The "Discovery" of Almeda Riddle

Almeda Riddle, folklorist Roger Abrahams wrote in 1977, “is one of the luminaries of the folk festival circuit.” But the world outside her community on the southern edge of the Ozarks had never heard of her until 1952. In that year John Quincy Wolf, Jr., a college English teacher raised forty miles to the east, came collecting folksongs and recorded her. (Debora Kodish, in a feminist reading of this first encounter, describes Wolf as triumphant and deeply moved by his “discovery” of her singing and unaware that he had intruded into a day already hectic and exhausting for Almeda Riddle and her family.) Wolf mentioned her to Alan Lomax, who included cuts by her in an album of recordings he himself made with Ozark musicians. Five solo albums followed.

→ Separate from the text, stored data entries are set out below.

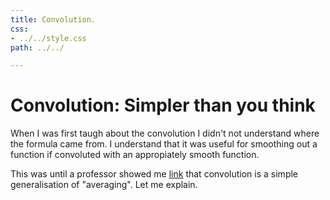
 ```yaml
---                                                                                  
title: Convolution.
css:
- ../../style.css
path: ../../

---    
```

# Convolution: Simpler than you think

When I was first taugh about the convolution I didn't not understand where the formula came from.
I understand that it was useful for smoothing out a function if convoluted with an appropiately smooth function.

This was until a professor showed me [link](Gontier) that convolution is a simple generalisation
of "averaging". Let me explain.
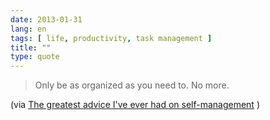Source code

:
 ```yaml
---
date: 2013-01-31
lang: en
tags: [ life, productivity, task management ]
title: ""
type: quote
---
```


> Only be as organized as you need to. No more.

(via [The greatest advice I've ever had
on self-management](http://markforster.squarespace.com/forum/post/2061453)
)

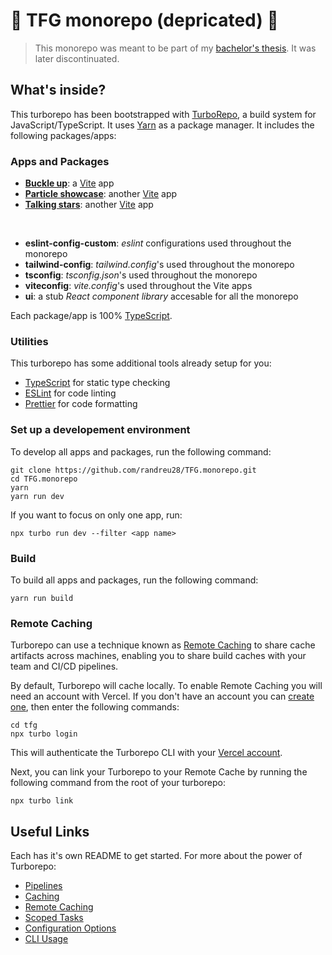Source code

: # 🚨 TFG monorepo (depricated) 🚨


> This monorepo was meant to be part of my [bachelor's thesis](https://tfg-docs.vercel.app/). It was later discontinuated.

## What's inside?

This turborepo has been bootstrapped with [TurboRepo](https://turbo.build/), a build system for JavaScript/TypeScript. It uses [Yarn](https://classic.yarnpkg.com/) as a package manager. It includes the following packages/apps:

### Apps and Packages

- [**Buckle up**](https://tfg-buckle-up-rose.vercel.app/): a [Vite](https://vitejs.dev/) app
- [**Particle showcase**](https://tfg-particle-showcase.vercel.app): another [Vite](https://vitejs.dev/) app
- [**Talking stars**](https://tfg-talking-stars-nine.vercel.app/): another [Vite](https://vitejs.dev/) app

 <br>

- **eslint-config-custom**: *eslint* configurations used throughout the monorepo
- **tailwind-config**: *tailwind.config*'s used throughout the monorepo
- **tsconfig**: *tsconfig.json*'s used throughout the monorepo
- **viteconfig**: *vite.config*'s used throughout the Vite apps
- **ui**: a stub *React component library* accesable for all the monorepo

Each package/app is 100% [TypeScript](https://www.typescriptlang.org/).

### Utilities

This turborepo has some additional tools already setup for you:

- [TypeScript](https://www.typescriptlang.org/) for static type checking
- [ESLint](https://eslint.org/) for code linting
- [Prettier](https://prettier.io) for code formatting

### Set up a developement environment

To develop all apps and packages, run the following command:

```
git clone https://github.com/randreu28/TFG.monorepo.git
cd TFG.monorepo
yarn
yarn run dev 
```

If you want to focus on only one app, run:

```
npx turbo run dev --filter <app name>
```

### Build

To build all apps and packages, run the following command:

```
yarn run build
```


### Remote Caching

Turborepo can use a technique known as [Remote Caching](https://turborepo.org/docs/core-concepts/remote-caching) to share cache artifacts across machines, enabling you to share build caches with your team and CI/CD pipelines.

By default, Turborepo will cache locally. To enable Remote Caching you will need an account with Vercel. If you don't have an account you can [create one](https://vercel.com/signup), then enter the following commands:

```
cd tfg
npx turbo login
```

This will authenticate the Turborepo CLI with your [Vercel account](https://vercel.com/docs/concepts/personal-accounts/overview).

Next, you can link your Turborepo to your Remote Cache by running the following command from the root of your turborepo:

```
npx turbo link
```

## Useful Links

Each has it's own README to get started. For more about the power of Turborepo:

- [Pipelines](https://turborepo.org/docs/core-concepts/pipelines)
- [Caching](https://turborepo.org/docs/core-concepts/caching)
- [Remote Caching](https://turborepo.org/docs/core-concepts/remote-caching)
- [Scoped Tasks](https://turborepo.org/docs/core-concepts/scopes)
- [Configuration Options](https://turborepo.org/docs/reference/configuration)
- [CLI Usage](https://turborepo.org/docs/reference/command-line-reference)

Word of Almeda Riddle also reached the Newport Folk Festival, which booked her to perform. Roger Abrahams came to know her too, taped interviews, and edited them into A Singer and Her Songs: Almeda Riddle’s Book of Ballads (1970) and wrote additional essays. Almeda Riddle’s reputation became so firmly established that she received a National Heritage Fellowship in 1983, the second year the National Endowment for the Arts offered this honor. George West and his wife Starr Mitchell--then young folk-revival singers in Arkansas, now an award-winning high school teacher and a state public folklorist/historian, and still singers--had developed a friendship with her. Fortunately they undertook to make this video. By the early 1980s her voice had lost some of the freshness it had in her early recordings, but the film preserves glimpses of her singing and her personality, and it includes the NEA presentation. Almeda Riddle died three years later, in June 1986.